Zapanta L S, Hattori T, Rzetskaya M, Tien M
Department of Biochemistry and Molecular Biology, Pennsylvania State University, University Park 16802, USA.
Appl Environ Microbiol. 1998 Jul;64(7):2624-9. doi: 10.1128/AEM.64.7.2624-2629.1998.
A Phanerochaete chrysosporium cDNA library was constructed in an expression vector that allows expression in both Escherichia coli and Saccharomyces cerevisiae. This expression vector, lambda YES, contains the lacZ promoter for expression in E. coli and the GAL1 promoter for expression in yeast. A number of genes were cloned by complementation of bacterial amino acid auxotrophs. The cDNA encoding the beta-isopropylmalate dehydrogenase from P. chrysosporium was characterized further. The genomic clone (gleu2) was subsequently isolated and was used successfully as a selectable marker to transform P. chrysosporium auxotrophs for LEU2. Protoplasts for transformation were prepared with readily obtained conidiospores rather than with basidiospores, which were used in previous P. chrysosporium transformation procedures. The method described here allows other genes to be isolated from P. chrysosporium for use as selectable markers.

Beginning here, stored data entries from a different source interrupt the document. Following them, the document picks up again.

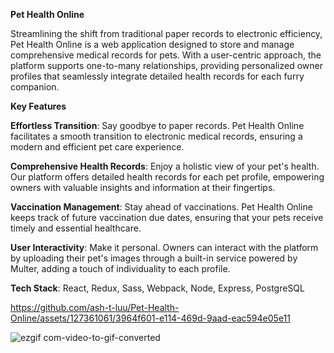 **Pet Health Online**

Streamlining the shift from traditional paper records to electronic efficiency, Pet Health Online is a web application designed to store and manage comprehensive medical records for pets. With a user-centric approach, the platform supports one-to-many relationships, providing personalized owner profiles that seamlessly integrate detailed health records for each furry companion.

**Key Features**

**Effortless Transition**: Say goodbye to paper records. Pet Health Online facilitates a smooth transition to electronic medical records, ensuring a modern and efficient pet care experience.

**Comprehensive Health Records**: Enjoy a holistic view of your pet's health. Our platform offers detailed health records for each pet profile, empowering owners with valuable insights and information at their fingertips.

**Vaccination Management**: Stay ahead of vaccinations. Pet Health Online keeps track of future vaccination due dates, ensuring that your pets receive timely and essential healthcare.

**User Interactivity**: Make it personal. Owners can interact with the platform by uploading their pet's images through a built-in service powered by Multer, adding a touch of individuality to each profile.

**Tech Stack**: React, Redux, Sass, Webpack, Node, Express, PostgreSQL

https://github.com/ash-t-luu/Pet-Health-Online/assets/127361061/3964f601-e114-469d-9aad-eac594e05e11

![ezgif com-video-to-gif-converted](https://github.com/ash-t-luu/Pet-Health-Online/assets/127361061/1d170766-0954-4a31-af06-2fa725577088)
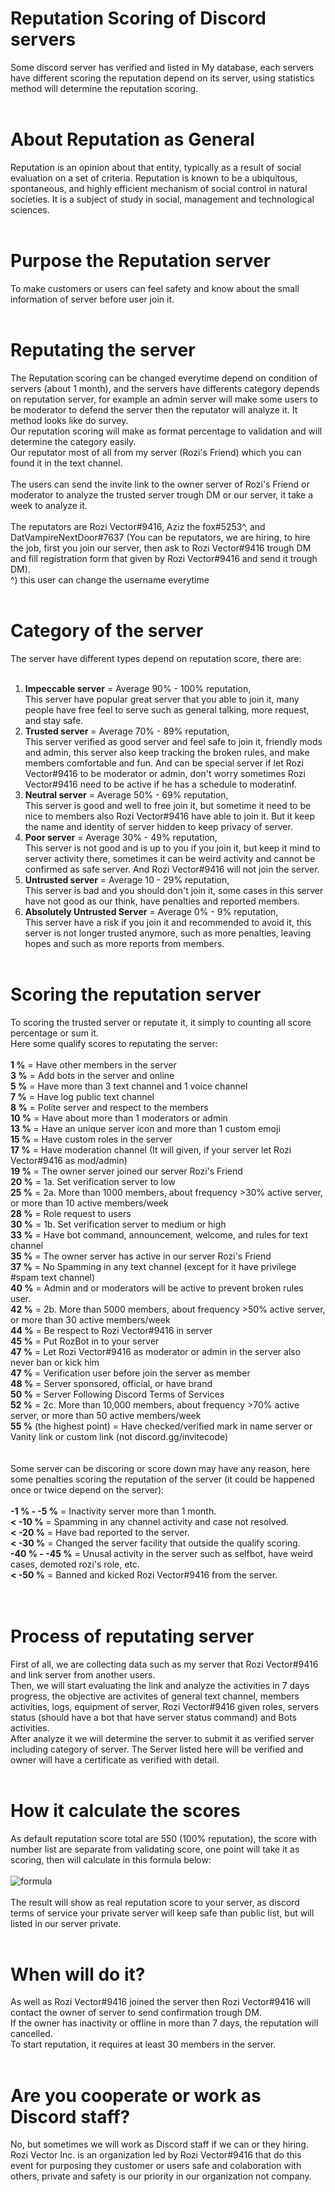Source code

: # Reputation Scoring of Discord servers
Some discord server has verified and listed in My database, each servers have different scoring the reputation depend on its server, using statistics method will determine the reputation scoring.
<br />
<br />
# About Reputation as General
Reputation is an opinion about that entity, typically as a result of social evaluation on a set of criteria. Reputation is known to be a ubiquitous, spontaneous, and highly efficient mechanism of social control in natural societies. It is a subject of study in social, management and technological sciences. 
<br />
<br />
# Purpose the Reputation server
To make customers or users can feel safety and know about the small information of server before user join it.
<br />
<br />
# Reputating the server
The Reputation scoring can be changed everytime depend on condition of servers (about 1 month), and the servers have differents category depends on reputation server, for example an admin server will make some users to be moderator to defend the server then the reputator will analyze it. It method looks like do survey.
<br />
Our reputation scoring will make as format percentage to validation and will determine the category easily.
<br />
Our reputator most of all from my server (Rozi's Friend) which you can found it in the text channel.
<br />
<br />
The users can send the invite link to the owner server of Rozi's Friend or moderator to analyze the trusted server trough DM or our server, it take a week to analyze it.
<br />
<br />
The reputators are Rozi Vector#9416, Aziz the fox#5253^, and DatVampireNextDoor#7637 (You can be reputators, we are hiring, to hire the job, first you join our server, then ask to Rozi Vector#9416 trough DM and fill registration form that given by Rozi Vector#9416 and send it trough DM). 
<br />
^) this user can change the username everytime
<br />
<br />
# Category of the server
The server have different types depend on reputation score, there are:
<br />
<br />
1. **Impeccable server** = Average 90% - 100% reputation, <br />This server have popular great server that you able to join it, many people have free feel to serve such as general talking, more request, and stay safe. <br />
2. **Trusted server** = Average 70% - 89% reputation, <br /> This server verified as good server and feel safe to join it, friendly mods and admin, this server also keep tracking the broken rules, and make members comfortable and fun. And can be special server if let Rozi Vector#9416 to be moderator or admin, don't worry sometimes Rozi Vector#9416 need to be active if he has a schedule to moderatinf.<br />
3. **Neutral server** = Average 50% - 69% reputation, <br /> This server is good and well to free join it, but sometime it need to be nice to members also Rozi Vector#9416 have able to join it. But it keep the name and identity of server hidden to keep privacy of server. <br />
4. **Poor server** = Average 30% - 49% reputation, <br /> This server is not good and is up to you if you join it, but keep it mind to server activity there, sometimes it can be weird activity and cannot be confirmed as safe server. And Rozi Vector#9416 will not join the server. <br />
5. **Untrusted server** = Average 10 - 29% reputation, <br /> This server is bad and you should don't join it, some cases in this server have not good as our think, have penalties and reported members. <br />
6. **Absolutely Untrusted Server** = Average 0% - 9% reputation, <br /> This server have a risk if you join it and recommended to avoid it, this server is not longer trusted anymore, such as more penalties, leaving hopes and such as more reports from members. <br /> <br />

# Scoring the reputation server
To scoring the trusted server or reputate it, it simply to counting all score percentage or sum it.
<br />
Here some qualify scores to reputating the server:
<br />
<br />
**1 %** = Have other members in the server <br />
**3 %** = Add bots in the server and online <br />
**5 %** = Have more than 3 text channel and 1 voice channel <br />
**7 %** = Have log public text channel <br />
**8 %** = Polite server and respect to the members <br />
**10 %** = Have about more than 1 moderators or admin <br />
**13 %** = Have an unique server icon and more than 1 custom emoji <br />
**15 %** = Have custom roles in the server <br />
**17 %** = Have moderation channel (It will given, if your server let Rozi Vector#9416 as mod/admin) <br />
**19 %** = The owner server joined our server Rozi's Friend <br />
**20 %** = 1a. Set verification server to low <br />
**25 %** = 2a. More than 1000 members, about frequency >30% active server, or more than 10 active members/week<br />
**28 %** = Role request to users <br />
**30 %** = 1b. Set verification server to medium or high <br />
**33 %** = Have bot command, announcement, welcome, and rules for text channel <br />
**35 %** = The owner server has active in our server Rozi's Friend <br />
**37 %** = No Spamming in any text channel (except for it have privilege #spam text channel)<br />
**40 %** = Admin and or moderators will be active to prevent broken rules user. <br />
**42 %** = 2b. More than 5000 members, about frequency >50% active server, or more than 30 active members/week <br />
**44 %** = Be respect to Rozi Vector#9416 in server <br />
**45 %** = Put RozBot in to your server <br />
**47 %** = Let Rozi Vector#9416 as moderator or admin in the server also never ban or kick him  <br />
**47 %** = Verification user before join the server as member <br />
**48 %** = Server sponsored, official, or have brand <br />
**50 %** = Server Following Discord Terms of Services <br />
**52 %** = 2c. More than 10,000 members, about frequency >70% active server, or more than 50 active members/week <br />
**55 %** (the highest point) = Have checked/verified mark in name server or Vanity link or custom link (not discord.gg/invitecode) <br />
<br />
<br />
Some server can be discoring or score down may have any reason, here some penalties scoring the reputation of the server (it could be happened once or twice depend on the server):
<br />
<br />
**-1 % - -5 %** = Inactivity server more than 1 month. <br />
**< -10 %** = Spamming in any channel activity and case not resolved. <br />
**< -20 %** = Have bad reported to the server. <br />
**< -30 %** = Changed the server facility that outside the qualify scoring. <br />
**-40 % - -45 %** = Unusal activity in the server such as selfbot, have weird cases, demoted rozi's role, etc. <br />
**< -50 %** = Banned and kicked Rozi Vector#9416 from the server. <br />
<br />
<br />
# Process of reputating server
First of all, we are collecting data such as my server that Rozi Vector#9416 and link server from another users.
<br />
Then, we will start evaluating the link and analyze the activities in 7 days progress, the objective are activites of general text channel, members activities, logs, equipment of server, Rozi Vector#9416 given roles, servers status (should have a bot that have server status command) and Bots activities.
<br />
After analyze it we will determine the server to submit it as verified server including category of server. The Server listed here will be verified and owner will have a certificate as verified with detail.
<br /> <br />
# How it calculate the scores
As default reputation score total are 550 (100% reputation), the score with number list are separate from validating score, one point will take it as scoring, then will calculate in this formula below:
<br />
<br />
![formula](https://2.bp.blogspot.com/-vALl5fV-4B8/W-9anS1F_CI/AAAAAAAABTI/z6pZ_9dYtD4UDMu80ljqV2lEBLbHq0tgACLcBGAs/s1600/formula.png)
<br />
<br />
The result will show as real reputation score to your server, as discord terms of service your private server will keep safe than public list, but will listed in our server private. <br />
<br />
# When will do it?
As well as Rozi Vector#9416 joined the server then Rozi Vector#9416 will contact the owner of server to send confirmation trough DM. <br />
If the owner has inactivity or offline in more than 7 days, the reputation will cancelled. <br />
To start reputation, it requires at least 30 members in the server.
<br />
<br />
# Are you cooperate or work as Discord staff?
No, but sometimes we will work as Discord staff if we can or they hiring. Rozi Vector Inc. is an organization led by Rozi Vector#9416 that do this event for purposing they customer or users safe and colaboration with others, private and safety is our priority in our organization not company.
<br />
<br />
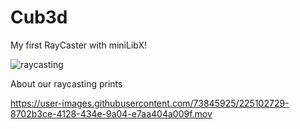 # Cub3d
My first RayCaster with miniLibX!

![raycasting](https://user-images.githubusercontent.com/73845925/223217346-cd63fce6-73dd-4bd8-b00c-28deca001742.png)

About our raycasting prints

https://user-images.githubusercontent.com/73845925/225102729-8702b3ce-4128-434e-9a04-e7aa404a009f.mov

在一个允许在大肠杆菌和酿酒酵母中都能表达的表达载体中构建了黄孢原毛平革菌的cDNA文库。这个表达载体λYES,含有用于在大肠杆菌中表达的lacZ启动子和用于在酵母中表达的GAL1启动子。通过对细菌氨基酸营养缺陷型的互补作用克隆了许多基因。对编码黄孢原毛平革菌β-异丙基苹果酸脱氢酶的cDNA进行了进一步表征。随后分离出基因组克隆(gleu2),并成功地将其用作选择标记来转化黄孢原毛平革菌的LEU2营养缺陷型。用于转化的原生质体是用容易获得的分生孢子制备的,而不是用以前黄孢原毛平革菌转化程序中使用的担孢子。这里描述的方法可以从黄孢原毛平革菌中分离出其他基因用作选择标记。